Differentiation or discrimination? Liz Jackson’s proud mum tweet reporting her sporty son’s sub-10-second 100 metres run sparked social media outrage because of the context in which she placed the Australian athlete’s achievement.

“I think my eldest son just became the first non-Indigenous Australian to run 100m in under 10 secs. Can’t quite believe it,” tweeted Jackson after her talented offspring, Rohan Browning, clocked 9.96s in Wollongong. Twitter lit up.

Let me tell you what I know. Jackson is a former Australian Broadcasting Corporation presenter, reporter and producer, who spent nearly 30 years working for Aunty before accepting a senior media role with the Royal Commission into Violence, Abuse, Neglect and Exploitation of People with Disability. Therefore, Jackson is a communications specialist who knows the power of words and how easily they can be misconstrued, either innocently or intentionally. Browning is Australia’s fastest active male sprinter, clocking a legal 100m time of 10.08s two years before his strongly wind-assisted 9.96s run. Only one Australian man, Patrick Johnson, whose parents identified as being Indigenous Australian (mother) and Irish (father), has sprinted 100m in less than 10s without a tailwind exceeding the legal limit of 2m per second.

Let me tell you what I do not know. I do not know either Jackson or Browning. However, Jackson’s 2,500+ tweets prior to her two-sentence post that trended faster than Browning can run, suggest the casual racism with which Australian society has a major problem is not part of her DNA, although I am confident most of her critics did not trawl through her history before tapping their keyboards to spew vitriol.

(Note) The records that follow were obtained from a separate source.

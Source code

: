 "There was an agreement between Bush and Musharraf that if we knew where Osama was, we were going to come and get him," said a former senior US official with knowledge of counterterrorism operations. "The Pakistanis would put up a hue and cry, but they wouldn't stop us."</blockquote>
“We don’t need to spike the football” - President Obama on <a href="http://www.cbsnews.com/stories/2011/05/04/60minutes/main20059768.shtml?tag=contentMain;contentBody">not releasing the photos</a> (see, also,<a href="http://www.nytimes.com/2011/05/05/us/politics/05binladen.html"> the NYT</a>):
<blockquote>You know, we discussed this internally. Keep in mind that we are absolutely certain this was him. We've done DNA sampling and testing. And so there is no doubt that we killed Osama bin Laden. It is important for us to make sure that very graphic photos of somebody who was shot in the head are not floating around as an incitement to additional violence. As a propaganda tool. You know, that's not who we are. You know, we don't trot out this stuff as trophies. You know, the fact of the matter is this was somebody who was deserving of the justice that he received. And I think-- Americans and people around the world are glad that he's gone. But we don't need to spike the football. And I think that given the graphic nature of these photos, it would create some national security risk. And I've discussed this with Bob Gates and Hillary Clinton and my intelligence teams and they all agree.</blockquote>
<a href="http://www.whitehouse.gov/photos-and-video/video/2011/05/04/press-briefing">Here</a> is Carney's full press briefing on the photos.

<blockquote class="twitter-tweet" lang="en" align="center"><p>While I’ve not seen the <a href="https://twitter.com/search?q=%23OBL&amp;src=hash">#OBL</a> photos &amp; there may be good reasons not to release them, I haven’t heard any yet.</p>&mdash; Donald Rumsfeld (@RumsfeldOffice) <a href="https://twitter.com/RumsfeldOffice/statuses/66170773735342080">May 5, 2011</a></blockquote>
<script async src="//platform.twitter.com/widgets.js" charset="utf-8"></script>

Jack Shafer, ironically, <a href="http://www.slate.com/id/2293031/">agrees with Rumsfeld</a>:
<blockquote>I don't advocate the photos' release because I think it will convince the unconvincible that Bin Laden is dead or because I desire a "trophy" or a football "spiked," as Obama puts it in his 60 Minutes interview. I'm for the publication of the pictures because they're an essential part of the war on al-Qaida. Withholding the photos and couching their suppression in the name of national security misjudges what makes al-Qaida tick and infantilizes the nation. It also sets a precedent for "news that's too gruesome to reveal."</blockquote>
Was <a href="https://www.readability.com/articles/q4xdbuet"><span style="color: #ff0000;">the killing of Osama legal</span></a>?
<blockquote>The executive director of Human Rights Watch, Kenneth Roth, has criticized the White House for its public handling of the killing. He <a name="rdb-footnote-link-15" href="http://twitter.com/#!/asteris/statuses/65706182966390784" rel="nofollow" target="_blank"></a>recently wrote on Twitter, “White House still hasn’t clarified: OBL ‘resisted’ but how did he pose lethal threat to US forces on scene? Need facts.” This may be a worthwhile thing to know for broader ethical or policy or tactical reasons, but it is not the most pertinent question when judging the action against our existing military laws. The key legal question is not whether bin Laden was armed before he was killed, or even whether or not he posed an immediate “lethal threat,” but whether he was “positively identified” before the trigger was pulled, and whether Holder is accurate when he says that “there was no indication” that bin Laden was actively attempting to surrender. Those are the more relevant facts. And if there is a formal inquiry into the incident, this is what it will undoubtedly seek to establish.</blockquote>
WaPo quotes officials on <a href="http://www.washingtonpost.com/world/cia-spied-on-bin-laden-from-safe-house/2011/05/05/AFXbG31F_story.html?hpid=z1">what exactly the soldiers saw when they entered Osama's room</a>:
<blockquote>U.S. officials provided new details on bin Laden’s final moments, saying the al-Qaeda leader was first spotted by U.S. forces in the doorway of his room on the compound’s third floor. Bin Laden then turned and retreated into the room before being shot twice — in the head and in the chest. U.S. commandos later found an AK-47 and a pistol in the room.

Now let me tell you what I think. I think Jackson made a mistake to position Browning’s feat in the way she did, but it was a mistake borne out of a desire to rank him first in a world in which, to borrow a line from fictional NASCAR driver Ricky Bobby, if you’re not first, you’re last. Most of us are guilty of putting the most positive spin on our loved ones, and all of us make mistakes. Australia needs to address its race relations, but I think the Twitter trolls are going after the wrong person in Jackson. And those keyboard warriors ought to view the numerous websites, including those of Athletics Australia and Deadly Choices, on which Johnson is listed as the first man of non-African descent to break 10s for 100m. Surely those websites are also articulating differentiation, not discrimination.